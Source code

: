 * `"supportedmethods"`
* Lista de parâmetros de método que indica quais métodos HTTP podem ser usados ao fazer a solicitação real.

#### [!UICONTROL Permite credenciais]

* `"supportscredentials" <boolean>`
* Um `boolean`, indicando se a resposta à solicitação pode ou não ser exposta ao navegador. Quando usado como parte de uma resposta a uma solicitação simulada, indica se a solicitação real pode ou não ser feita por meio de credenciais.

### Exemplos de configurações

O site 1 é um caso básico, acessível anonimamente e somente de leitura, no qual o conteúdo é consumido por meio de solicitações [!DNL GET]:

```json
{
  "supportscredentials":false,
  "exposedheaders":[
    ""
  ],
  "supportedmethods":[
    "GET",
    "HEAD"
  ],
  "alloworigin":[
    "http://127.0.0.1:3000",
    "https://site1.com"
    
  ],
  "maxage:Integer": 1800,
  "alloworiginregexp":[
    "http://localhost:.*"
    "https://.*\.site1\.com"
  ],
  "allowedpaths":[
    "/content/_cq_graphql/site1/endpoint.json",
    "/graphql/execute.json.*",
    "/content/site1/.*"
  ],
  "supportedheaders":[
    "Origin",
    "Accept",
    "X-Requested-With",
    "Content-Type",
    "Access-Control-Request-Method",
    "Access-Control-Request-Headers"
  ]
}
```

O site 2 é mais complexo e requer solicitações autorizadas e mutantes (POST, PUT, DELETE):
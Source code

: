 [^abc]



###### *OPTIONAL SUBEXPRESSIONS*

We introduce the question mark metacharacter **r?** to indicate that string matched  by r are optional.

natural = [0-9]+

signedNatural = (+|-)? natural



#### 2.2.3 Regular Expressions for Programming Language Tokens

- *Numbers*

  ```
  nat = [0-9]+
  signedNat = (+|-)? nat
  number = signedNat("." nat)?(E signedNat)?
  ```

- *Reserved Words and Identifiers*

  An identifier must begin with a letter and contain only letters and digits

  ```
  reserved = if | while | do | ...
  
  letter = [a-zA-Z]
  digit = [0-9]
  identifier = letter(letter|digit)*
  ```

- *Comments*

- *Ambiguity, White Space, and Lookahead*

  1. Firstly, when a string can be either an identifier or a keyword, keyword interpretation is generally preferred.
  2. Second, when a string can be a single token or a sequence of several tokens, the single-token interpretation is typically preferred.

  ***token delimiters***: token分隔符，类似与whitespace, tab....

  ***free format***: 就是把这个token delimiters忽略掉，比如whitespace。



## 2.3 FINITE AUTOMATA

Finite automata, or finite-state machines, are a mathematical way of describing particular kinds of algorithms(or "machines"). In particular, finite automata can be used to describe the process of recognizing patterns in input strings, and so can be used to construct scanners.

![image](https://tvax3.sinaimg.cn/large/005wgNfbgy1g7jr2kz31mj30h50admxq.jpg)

+ + + + +

Requirement:
Output the records in full. Keep every character as it is.

Response to this exercise:
Source code

: * `"supportedmethods"`
* Lista de parâmetros de método que indica quais métodos HTTP podem ser usados ao fazer a solicitação real.

#### [!UICONTROL Permite credenciais]

* `"supportscredentials" <boolean>`
* Um `boolean`, indicando se a resposta à solicitação pode ou não ser exposta ao navegador. Quando usado como parte de uma resposta a uma solicitação simulada, indica se a solicitação real pode ou não ser feita por meio de credenciais.

### Exemplos de configurações

O site 1 é um caso básico, acessível anonimamente e somente de leitura, no qual o conteúdo é consumido por meio de solicitações [!DNL GET]:

```json
{
  "supportscredentials":false,
  "exposedheaders":[
    ""
  ],
  "supportedmethods":[
    "GET",
    "HEAD"
  ],
  "alloworigin":[
    "http://127.0.0.1:3000",
    "https://site1.com"
    
  ],
  "maxage:Integer": 1800,
  "alloworiginregexp":[
    "http://localhost:.*"
    "https://.*\.site1\.com"
  ],
  "allowedpaths":[
    "/content/_cq_graphql/site1/endpoint.json",
    "/graphql/execute.json.*",
    "/content/site1/.*"
  ],
  "supportedheaders":[
    "Origin",
    "Accept",
    "X-Requested-With",
    "Content-Type",
    "Access-Control-Request-Method",
    "Access-Control-Request-Headers"
  ]
}
```

O site 2 é mais complexo e requer solicitações autorizadas e mutantes (POST, PUT, DELETE):
Source code

: [^abc]



###### *OPTIONAL SUBEXPRESSIONS*

We introduce the question mark metacharacter **r?** to indicate that string matched  by r are optional.

natural = [0-9]+

signedNatural = (+|-)? natural



#### 2.2.3 Regular Expressions for Programming Language Tokens

- *Numbers*

  ```
  nat = [0-9]+
  signedNat = (+|-)? nat
  number = signedNat("." nat)?(E signedNat)?
  ```

- *Reserved Words and Identifiers*

  An identifier must begin with a letter and contain only letters and digits

  ```
  reserved = if | while | do | ...
  
  letter = [a-zA-Z]
  digit = [0-9]
  identifier = letter(letter|digit)*
  ```

- *Comments*

- *Ambiguity, White Space, and Lookahead*

  1. Firstly, when a string can be either an identifier or a keyword, keyword interpretation is generally preferred.
  2. Second, when a string can be a single token or a sequence of several tokens, the single-token interpretation is typically preferred.

  ***token delimiters***: token分隔符，类似与whitespace, tab....

  ***free format***: 就是把这个token delimiters忽略掉，比如whitespace。



## 2.3 FINITE AUTOMATA

Finite automata, or finite-state machines, are a mathematical way of describing particular kinds of algorithms(or "machines"). In particular, finite automata can be used to describe the process of recognizing patterns in input strings, and so can be used to construct scanners.

![image](https://tvax3.sinaimg.cn/large/005wgNfbgy1g7jr2kz31mj30h50admxq.jpg)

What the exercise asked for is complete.